[Task requirements]: Please find every line in the entries below that contains the string "args", and copy it.

[Extracted records]:
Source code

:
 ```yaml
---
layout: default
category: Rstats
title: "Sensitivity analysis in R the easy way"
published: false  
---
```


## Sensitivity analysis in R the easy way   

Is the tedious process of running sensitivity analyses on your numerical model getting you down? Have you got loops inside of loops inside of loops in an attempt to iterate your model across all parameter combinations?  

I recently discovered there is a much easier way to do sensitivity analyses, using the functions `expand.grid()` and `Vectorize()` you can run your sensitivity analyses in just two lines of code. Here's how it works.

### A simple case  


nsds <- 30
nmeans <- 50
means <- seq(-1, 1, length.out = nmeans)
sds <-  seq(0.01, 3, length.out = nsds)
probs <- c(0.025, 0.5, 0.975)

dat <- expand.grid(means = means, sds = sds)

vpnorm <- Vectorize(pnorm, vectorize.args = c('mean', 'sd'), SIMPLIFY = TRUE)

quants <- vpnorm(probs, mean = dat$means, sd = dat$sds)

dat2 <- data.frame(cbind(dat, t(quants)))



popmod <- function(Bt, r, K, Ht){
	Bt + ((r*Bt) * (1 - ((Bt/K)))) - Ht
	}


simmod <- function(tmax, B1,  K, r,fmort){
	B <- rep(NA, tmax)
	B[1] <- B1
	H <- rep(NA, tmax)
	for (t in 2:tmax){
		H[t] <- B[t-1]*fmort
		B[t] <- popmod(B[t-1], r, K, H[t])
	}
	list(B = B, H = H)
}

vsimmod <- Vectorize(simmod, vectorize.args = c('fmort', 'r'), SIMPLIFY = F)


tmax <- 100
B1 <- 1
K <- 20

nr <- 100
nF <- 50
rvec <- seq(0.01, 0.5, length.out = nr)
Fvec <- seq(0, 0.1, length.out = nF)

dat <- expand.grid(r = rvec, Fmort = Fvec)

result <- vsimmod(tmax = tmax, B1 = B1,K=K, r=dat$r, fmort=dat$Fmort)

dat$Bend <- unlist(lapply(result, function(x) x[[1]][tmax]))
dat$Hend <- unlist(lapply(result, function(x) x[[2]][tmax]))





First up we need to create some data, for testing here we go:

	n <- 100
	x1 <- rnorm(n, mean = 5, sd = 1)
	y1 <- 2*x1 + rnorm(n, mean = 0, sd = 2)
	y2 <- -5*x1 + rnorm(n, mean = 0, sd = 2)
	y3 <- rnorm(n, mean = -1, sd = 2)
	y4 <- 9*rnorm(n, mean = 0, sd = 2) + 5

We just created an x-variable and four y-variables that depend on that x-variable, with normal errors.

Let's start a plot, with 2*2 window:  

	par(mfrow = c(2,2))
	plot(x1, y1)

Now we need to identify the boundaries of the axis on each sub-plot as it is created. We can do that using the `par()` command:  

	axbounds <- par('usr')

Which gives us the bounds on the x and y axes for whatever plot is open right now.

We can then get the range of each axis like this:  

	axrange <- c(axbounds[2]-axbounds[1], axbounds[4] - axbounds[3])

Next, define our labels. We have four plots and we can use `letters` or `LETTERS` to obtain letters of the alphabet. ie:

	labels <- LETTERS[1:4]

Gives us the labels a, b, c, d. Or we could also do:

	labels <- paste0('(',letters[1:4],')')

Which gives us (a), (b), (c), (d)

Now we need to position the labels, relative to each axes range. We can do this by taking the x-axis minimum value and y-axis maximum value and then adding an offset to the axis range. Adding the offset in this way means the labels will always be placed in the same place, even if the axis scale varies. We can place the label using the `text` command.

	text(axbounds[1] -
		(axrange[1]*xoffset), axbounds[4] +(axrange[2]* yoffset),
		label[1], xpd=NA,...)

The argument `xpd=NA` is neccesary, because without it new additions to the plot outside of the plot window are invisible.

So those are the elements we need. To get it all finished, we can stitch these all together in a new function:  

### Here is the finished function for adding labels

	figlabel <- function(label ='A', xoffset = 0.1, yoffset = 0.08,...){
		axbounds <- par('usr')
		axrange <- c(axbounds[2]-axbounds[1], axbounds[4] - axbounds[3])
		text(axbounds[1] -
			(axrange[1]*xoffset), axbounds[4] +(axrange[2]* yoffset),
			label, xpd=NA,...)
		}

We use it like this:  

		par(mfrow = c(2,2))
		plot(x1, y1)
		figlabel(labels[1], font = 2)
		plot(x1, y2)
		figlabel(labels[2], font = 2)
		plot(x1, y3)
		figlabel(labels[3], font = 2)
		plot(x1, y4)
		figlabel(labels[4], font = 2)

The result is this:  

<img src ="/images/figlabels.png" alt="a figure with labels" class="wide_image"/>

...

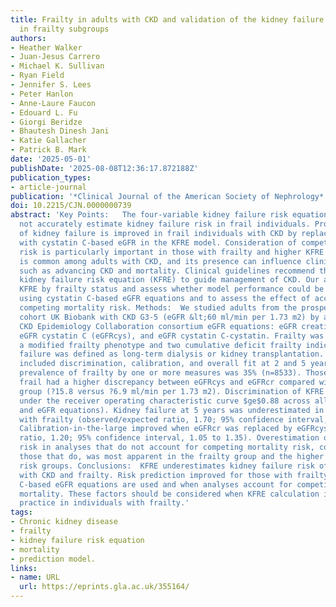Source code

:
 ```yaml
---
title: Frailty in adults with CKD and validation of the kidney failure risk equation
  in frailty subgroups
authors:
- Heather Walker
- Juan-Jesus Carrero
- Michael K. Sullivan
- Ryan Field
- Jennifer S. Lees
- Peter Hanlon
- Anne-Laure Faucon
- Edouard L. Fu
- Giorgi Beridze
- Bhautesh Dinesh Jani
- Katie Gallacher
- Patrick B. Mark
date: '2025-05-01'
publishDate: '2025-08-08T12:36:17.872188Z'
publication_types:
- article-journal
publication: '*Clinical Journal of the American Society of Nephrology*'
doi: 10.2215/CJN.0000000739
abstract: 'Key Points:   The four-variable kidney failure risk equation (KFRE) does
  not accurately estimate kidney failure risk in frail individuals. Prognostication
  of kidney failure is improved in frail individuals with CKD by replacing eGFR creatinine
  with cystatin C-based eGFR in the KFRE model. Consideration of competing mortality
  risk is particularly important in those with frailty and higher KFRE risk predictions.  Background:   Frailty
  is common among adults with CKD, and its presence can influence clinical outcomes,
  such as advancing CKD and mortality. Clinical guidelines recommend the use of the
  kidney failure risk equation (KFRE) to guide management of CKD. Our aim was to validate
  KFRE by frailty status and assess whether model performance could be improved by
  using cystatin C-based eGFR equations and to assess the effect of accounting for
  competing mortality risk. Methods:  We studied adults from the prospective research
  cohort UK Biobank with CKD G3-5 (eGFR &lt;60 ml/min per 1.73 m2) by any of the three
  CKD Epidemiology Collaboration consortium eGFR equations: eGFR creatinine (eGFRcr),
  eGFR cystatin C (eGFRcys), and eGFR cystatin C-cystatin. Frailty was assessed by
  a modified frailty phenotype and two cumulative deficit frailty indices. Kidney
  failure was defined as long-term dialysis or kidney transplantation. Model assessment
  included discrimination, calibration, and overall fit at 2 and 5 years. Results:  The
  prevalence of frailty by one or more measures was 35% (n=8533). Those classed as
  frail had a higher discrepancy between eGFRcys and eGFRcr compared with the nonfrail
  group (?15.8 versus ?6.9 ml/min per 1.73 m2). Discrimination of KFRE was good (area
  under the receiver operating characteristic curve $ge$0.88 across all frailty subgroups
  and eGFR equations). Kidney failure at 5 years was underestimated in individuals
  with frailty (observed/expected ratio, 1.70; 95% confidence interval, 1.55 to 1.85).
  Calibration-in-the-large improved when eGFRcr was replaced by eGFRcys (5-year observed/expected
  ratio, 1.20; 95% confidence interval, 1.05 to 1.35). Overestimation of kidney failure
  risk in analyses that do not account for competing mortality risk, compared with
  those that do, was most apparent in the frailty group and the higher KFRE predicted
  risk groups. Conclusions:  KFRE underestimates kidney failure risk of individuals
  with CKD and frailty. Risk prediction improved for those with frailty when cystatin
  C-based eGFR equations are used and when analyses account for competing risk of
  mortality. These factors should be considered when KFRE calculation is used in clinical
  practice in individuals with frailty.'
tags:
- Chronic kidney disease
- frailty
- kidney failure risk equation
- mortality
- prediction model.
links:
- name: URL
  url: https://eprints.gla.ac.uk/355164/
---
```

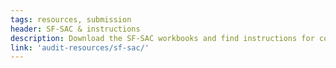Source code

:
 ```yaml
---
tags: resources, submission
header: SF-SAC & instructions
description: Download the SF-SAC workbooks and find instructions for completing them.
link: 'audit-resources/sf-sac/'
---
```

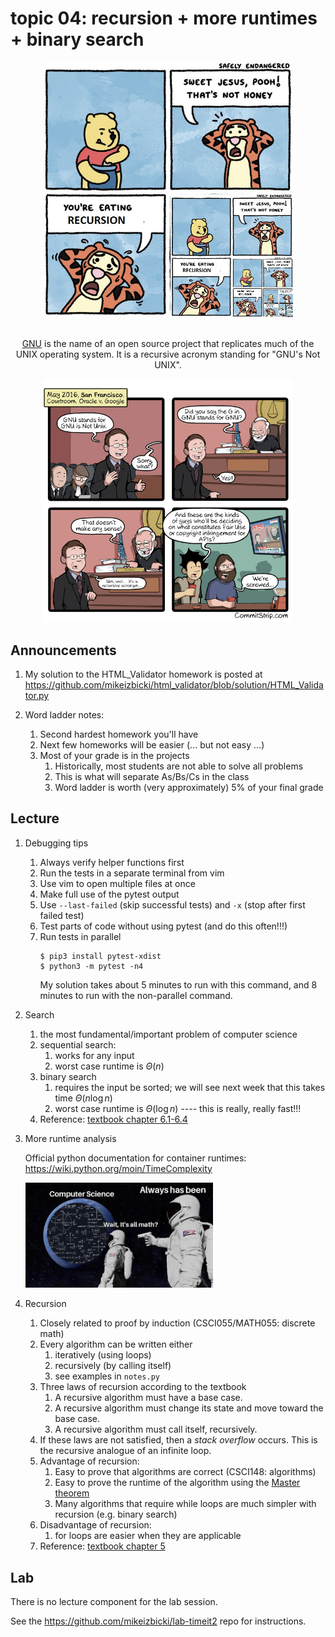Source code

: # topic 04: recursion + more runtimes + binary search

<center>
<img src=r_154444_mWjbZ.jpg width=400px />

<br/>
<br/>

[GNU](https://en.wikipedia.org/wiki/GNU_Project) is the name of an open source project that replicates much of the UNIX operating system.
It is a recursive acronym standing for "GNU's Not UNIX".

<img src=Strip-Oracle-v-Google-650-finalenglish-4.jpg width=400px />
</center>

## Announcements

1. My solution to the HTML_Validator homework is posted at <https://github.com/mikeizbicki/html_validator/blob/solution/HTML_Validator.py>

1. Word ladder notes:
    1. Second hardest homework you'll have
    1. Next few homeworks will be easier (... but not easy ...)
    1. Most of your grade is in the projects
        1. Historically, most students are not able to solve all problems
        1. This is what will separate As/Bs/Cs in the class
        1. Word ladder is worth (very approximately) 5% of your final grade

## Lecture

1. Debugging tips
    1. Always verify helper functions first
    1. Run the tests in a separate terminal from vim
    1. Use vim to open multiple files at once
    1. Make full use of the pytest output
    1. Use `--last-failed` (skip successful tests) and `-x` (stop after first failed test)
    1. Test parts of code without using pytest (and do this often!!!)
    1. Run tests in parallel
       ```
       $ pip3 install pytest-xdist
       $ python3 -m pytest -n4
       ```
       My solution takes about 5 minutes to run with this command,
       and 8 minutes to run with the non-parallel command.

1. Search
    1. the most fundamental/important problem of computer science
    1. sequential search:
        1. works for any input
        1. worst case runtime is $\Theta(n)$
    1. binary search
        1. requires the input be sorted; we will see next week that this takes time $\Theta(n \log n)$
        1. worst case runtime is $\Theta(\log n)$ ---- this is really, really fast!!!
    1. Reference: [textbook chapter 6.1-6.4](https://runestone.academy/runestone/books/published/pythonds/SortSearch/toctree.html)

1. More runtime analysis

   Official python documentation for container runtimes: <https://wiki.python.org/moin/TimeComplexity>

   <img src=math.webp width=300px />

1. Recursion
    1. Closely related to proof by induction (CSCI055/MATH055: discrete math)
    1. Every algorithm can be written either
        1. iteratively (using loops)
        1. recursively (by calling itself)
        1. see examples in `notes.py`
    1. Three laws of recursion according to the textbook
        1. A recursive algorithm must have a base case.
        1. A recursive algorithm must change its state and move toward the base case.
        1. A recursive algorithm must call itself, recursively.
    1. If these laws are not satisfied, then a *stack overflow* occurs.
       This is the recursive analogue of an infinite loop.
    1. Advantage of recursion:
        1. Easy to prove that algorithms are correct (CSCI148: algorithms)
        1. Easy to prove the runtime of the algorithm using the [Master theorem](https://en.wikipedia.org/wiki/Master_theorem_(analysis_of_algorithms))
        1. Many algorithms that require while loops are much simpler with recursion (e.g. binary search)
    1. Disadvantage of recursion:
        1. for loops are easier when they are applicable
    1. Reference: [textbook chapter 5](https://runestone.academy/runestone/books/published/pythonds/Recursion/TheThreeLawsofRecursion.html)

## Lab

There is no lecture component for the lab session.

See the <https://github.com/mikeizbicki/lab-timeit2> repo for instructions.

* * *

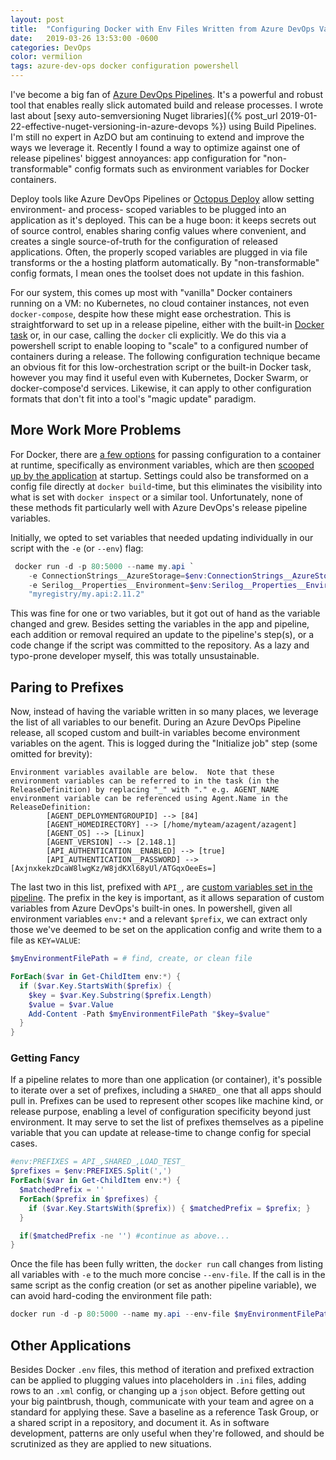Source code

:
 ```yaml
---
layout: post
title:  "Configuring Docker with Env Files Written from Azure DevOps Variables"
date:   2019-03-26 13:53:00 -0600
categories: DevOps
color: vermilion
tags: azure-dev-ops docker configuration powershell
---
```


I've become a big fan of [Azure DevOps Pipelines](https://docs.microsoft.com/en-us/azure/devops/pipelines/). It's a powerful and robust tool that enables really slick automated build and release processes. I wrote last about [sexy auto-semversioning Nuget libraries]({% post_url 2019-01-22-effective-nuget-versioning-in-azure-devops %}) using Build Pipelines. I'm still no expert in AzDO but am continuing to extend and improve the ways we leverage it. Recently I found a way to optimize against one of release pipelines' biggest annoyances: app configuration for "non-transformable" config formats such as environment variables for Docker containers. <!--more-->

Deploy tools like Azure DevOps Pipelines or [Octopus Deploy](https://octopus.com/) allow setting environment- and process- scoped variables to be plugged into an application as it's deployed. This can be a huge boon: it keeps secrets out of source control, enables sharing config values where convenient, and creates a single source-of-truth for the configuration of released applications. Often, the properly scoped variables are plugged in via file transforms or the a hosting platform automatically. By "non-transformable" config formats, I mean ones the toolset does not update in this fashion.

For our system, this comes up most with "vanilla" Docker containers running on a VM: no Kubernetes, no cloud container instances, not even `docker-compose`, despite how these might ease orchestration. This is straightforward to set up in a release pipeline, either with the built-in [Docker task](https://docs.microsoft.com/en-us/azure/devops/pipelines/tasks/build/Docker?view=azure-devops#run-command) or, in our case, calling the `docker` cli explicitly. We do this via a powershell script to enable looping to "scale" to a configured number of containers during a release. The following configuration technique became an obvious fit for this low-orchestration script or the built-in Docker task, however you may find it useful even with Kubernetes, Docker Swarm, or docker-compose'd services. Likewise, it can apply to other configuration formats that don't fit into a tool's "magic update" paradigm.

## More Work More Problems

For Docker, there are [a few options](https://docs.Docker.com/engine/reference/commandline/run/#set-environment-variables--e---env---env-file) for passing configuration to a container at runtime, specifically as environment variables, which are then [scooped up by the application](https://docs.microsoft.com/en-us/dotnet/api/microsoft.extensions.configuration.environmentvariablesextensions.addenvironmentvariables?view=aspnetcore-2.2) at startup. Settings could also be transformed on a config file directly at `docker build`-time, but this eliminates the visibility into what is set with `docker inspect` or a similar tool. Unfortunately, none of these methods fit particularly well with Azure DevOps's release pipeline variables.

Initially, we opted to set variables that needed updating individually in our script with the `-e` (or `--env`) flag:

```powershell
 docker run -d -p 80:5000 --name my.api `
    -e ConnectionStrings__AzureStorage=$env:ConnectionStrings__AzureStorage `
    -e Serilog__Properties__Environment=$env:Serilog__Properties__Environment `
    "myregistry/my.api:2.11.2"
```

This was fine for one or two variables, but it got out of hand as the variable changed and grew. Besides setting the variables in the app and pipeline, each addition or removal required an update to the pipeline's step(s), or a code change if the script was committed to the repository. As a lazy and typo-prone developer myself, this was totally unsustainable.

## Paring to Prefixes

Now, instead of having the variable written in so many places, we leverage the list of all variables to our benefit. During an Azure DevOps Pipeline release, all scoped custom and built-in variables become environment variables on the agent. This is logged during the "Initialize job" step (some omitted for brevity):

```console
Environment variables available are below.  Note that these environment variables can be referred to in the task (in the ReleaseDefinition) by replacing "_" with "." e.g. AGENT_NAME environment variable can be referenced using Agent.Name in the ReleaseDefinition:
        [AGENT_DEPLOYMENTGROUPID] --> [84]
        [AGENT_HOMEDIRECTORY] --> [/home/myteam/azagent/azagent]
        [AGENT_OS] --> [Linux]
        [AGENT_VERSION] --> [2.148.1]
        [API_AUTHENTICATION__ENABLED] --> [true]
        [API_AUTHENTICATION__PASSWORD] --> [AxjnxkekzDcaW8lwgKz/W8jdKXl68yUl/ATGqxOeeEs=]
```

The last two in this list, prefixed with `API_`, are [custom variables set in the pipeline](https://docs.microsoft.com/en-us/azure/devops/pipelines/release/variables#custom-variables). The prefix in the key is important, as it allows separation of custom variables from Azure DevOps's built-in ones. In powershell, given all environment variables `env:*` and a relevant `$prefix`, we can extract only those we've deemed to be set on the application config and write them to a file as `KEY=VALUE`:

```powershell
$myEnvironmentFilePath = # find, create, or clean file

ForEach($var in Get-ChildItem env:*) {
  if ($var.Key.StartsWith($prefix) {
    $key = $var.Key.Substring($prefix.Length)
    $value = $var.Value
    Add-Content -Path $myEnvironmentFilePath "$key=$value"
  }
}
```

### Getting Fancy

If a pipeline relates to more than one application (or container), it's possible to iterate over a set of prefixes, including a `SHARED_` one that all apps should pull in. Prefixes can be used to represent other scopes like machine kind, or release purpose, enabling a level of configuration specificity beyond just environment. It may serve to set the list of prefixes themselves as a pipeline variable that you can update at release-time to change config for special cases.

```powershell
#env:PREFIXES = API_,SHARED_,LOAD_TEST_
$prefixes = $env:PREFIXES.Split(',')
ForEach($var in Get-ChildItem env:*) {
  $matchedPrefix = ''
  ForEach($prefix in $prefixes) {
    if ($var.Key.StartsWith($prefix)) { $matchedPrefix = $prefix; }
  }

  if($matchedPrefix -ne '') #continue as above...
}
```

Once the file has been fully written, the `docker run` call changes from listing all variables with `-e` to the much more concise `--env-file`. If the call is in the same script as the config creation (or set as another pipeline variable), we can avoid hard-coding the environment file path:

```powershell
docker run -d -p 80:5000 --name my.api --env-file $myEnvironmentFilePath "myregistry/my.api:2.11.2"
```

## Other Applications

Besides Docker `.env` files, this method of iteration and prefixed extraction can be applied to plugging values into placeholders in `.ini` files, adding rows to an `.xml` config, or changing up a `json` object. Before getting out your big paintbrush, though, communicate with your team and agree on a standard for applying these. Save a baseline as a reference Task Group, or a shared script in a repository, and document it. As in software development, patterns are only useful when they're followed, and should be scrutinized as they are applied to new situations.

[Result of this task]:
vpnorm <- Vectorize(pnorm, vectorize.args = c('mean', 'sd'), SIMPLIFY = TRUE)
vsimmod <- Vectorize(simmod, vectorize.args = c('fmort', 'r'), SIMPLIFY = F)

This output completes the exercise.